Available records:
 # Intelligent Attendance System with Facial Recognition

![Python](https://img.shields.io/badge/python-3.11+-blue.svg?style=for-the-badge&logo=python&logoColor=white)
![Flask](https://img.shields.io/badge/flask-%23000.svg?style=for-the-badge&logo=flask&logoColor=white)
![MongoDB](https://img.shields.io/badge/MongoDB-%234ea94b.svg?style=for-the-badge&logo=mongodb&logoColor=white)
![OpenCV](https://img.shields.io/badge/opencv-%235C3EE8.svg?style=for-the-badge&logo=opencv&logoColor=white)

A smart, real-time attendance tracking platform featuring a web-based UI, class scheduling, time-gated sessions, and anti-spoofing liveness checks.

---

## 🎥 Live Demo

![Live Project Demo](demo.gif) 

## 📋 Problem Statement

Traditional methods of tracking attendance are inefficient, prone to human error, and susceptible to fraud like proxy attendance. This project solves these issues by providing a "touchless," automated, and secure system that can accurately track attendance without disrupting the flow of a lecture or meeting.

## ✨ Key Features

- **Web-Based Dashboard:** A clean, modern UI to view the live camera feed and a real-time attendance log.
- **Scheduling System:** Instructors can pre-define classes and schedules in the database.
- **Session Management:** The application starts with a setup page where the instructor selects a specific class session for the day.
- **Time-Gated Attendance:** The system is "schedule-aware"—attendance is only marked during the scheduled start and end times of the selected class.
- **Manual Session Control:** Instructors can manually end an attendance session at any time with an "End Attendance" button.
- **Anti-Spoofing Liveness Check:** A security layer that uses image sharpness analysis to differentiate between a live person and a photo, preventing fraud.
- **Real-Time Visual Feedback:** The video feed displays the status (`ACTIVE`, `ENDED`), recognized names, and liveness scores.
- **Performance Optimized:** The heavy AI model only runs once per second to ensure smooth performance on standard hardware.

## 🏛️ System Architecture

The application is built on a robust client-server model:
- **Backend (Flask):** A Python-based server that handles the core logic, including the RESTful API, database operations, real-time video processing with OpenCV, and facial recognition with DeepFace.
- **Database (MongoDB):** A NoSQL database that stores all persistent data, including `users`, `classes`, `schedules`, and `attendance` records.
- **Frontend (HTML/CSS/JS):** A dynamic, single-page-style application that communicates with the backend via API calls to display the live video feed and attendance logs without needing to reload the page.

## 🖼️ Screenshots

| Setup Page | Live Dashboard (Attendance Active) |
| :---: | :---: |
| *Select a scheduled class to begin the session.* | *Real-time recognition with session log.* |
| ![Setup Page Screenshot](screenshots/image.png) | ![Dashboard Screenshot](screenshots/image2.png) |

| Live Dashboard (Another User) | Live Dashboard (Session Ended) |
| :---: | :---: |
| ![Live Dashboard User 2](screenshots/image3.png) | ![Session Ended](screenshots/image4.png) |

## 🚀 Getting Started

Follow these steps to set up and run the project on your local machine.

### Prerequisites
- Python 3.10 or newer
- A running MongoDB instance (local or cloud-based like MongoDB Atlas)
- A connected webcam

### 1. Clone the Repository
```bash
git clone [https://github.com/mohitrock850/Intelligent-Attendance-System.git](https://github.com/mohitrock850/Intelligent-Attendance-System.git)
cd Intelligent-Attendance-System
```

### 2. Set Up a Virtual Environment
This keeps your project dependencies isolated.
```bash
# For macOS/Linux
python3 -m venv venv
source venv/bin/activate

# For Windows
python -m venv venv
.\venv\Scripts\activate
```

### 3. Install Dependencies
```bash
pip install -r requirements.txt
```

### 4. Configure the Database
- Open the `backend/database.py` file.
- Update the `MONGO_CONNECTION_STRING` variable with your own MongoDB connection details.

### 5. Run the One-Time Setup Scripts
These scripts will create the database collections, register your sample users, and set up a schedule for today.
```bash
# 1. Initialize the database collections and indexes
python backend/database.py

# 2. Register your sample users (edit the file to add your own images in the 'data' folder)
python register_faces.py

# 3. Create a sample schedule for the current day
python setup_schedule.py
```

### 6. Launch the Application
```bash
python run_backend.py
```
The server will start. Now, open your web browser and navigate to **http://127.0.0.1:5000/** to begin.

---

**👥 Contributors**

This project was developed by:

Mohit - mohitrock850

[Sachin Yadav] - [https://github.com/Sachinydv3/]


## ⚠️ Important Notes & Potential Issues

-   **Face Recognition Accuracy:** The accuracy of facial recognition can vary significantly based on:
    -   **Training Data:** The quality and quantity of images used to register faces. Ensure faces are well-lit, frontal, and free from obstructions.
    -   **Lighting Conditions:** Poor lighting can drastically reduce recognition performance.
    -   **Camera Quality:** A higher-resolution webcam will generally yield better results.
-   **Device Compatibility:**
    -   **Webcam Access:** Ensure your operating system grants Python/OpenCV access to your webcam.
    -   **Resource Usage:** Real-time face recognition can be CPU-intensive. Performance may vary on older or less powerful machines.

Problem details:
Write out the records again, exactly as given.

Answer to this task:
 # Intelligent Attendance System with Facial Recognition

![Python](https://img.shields.io/badge/python-3.11+-blue.svg?style=for-the-badge&logo=python&logoColor=white)
![Flask](https://img.shields.io/badge/flask-%23000.svg?style=for-the-badge&logo=flask&logoColor=white)
![MongoDB](https://img.shields.io/badge/MongoDB-%234ea94b.svg?style=for-the-badge&logo=mongodb&logoColor=white)
![OpenCV](https://img.shields.io/badge/opencv-%235C3EE8.svg?style=for-the-badge&logo=opencv&logoColor=white)

A smart, real-time attendance tracking platform featuring a web-based UI, class scheduling, time-gated sessions, and anti-spoofing liveness checks.

---

## 🎥 Live Demo

![Live Project Demo](demo.gif) 

## 📋 Problem Statement

Traditional methods of tracking attendance are inefficient, prone to human error, and susceptible to fraud like proxy attendance. This project solves these issues by providing a "touchless," automated, and secure system that can accurately track attendance without disrupting the flow of a lecture or meeting.

## ✨ Key Features

- **Web-Based Dashboard:** A clean, modern UI to view the live camera feed and a real-time attendance log.
- **Scheduling System:** Instructors can pre-define classes and schedules in the database.
- **Session Management:** The application starts with a setup page where the instructor selects a specific class session for the day.
- **Time-Gated Attendance:** The system is "schedule-aware"—attendance is only marked during the scheduled start and end times of the selected class.
- **Manual Session Control:** Instructors can manually end an attendance session at any time with an "End Attendance" button.
- **Anti-Spoofing Liveness Check:** A security layer that uses image sharpness analysis to differentiate between a live person and a photo, preventing fraud.
- **Real-Time Visual Feedback:** The video feed displays the status (`ACTIVE`, `ENDED`), recognized names, and liveness scores.
- **Performance Optimized:** The heavy AI model only runs once per second to ensure smooth performance on standard hardware.

## 🏛️ System Architecture

The application is built on a robust client-server model:
- **Backend (Flask):** A Python-based server that handles the core logic, including the RESTful API, database operations, real-time video processing with OpenCV, and facial recognition with DeepFace.
- **Database (MongoDB):** A NoSQL database that stores all persistent data, including `users`, `classes`, `schedules`, and `attendance` records.
- **Frontend (HTML/CSS/JS):** A dynamic, single-page-style application that communicates with the backend via API calls to display the live video feed and attendance logs without needing to reload the page.

## 🖼️ Screenshots

| Setup Page | Live Dashboard (Attendance Active) |
| :---: | :---: |
| *Select a scheduled class to begin the session.* | *Real-time recognition with session log.* |
| ![Setup Page Screenshot](screenshots/image.png) | ![Dashboard Screenshot](screenshots/image2.png) |

| Live Dashboard (Another User) | Live Dashboard (Session Ended) |
| :---: | :---: |
| ![Live Dashboard User 2](screenshots/image3.png) | ![Session Ended](screenshots/image4.png) |

## 🚀 Getting Started

Follow these steps to set up and run the project on your local machine.

### Prerequisites
- Python 3.10 or newer
- A running MongoDB instance (local or cloud-based like MongoDB Atlas)
- A connected webcam

### 1. Clone the Repository
```bash
git clone [https://github.com/mohitrock850/Intelligent-Attendance-System.git](https://github.com/mohitrock850/Intelligent-Attendance-System.git)
cd Intelligent-Attendance-System
```

### 2. Set Up a Virtual Environment
This keeps your project dependencies isolated.
```bash
# For macOS/Linux
python3 -m venv venv
source venv/bin/activate

# For Windows
python -m venv venv
.\venv\Scripts\activate
```

### 3. Install Dependencies
```bash
pip install -r requirements.txt
```

### 4. Configure the Database
- Open the `backend/database.py` file.
- Update the `MONGO_CONNECTION_STRING` variable with your own MongoDB connection details.

### 5. Run the One-Time Setup Scripts
These scripts will create the database collections, register your sample users, and set up a schedule for today.
```bash
# 1. Initialize the database collections and indexes
python backend/database.py

# 2. Register your sample users (edit the file to add your own images in the 'data' folder)
python register_faces.py

# 3. Create a sample schedule for the current day
python setup_schedule.py
```

### 6. Launch the Application
```bash
python run_backend.py
```
The server will start. Now, open your web browser and navigate to **http://127.0.0.1:5000/** to begin.

---

**👥 Contributors**

This project was developed by:

Mohit - mohitrock850

[Sachin Yadav] - [https://github.com/Sachinydv3/]


## ⚠️ Important Notes & Potential Issues

-   **Face Recognition Accuracy:** The accuracy of facial recognition can vary significantly based on:
    -   **Training Data:** The quality and quantity of images used to register faces. Ensure faces are well-lit, frontal, and free from obstructions.
    -   **Lighting Conditions:** Poor lighting can drastically reduce recognition performance.
    -   **Camera Quality:** A higher-resolution webcam will generally yield better results.
-   **Device Compatibility:**
    -   **Webcam Access:** Ensure your operating system grants Python/OpenCV access to your webcam.
    -   **Resource Usage:** Real-time face recognition can be CPU-intensive. Performance may vary on older or less powerful machines.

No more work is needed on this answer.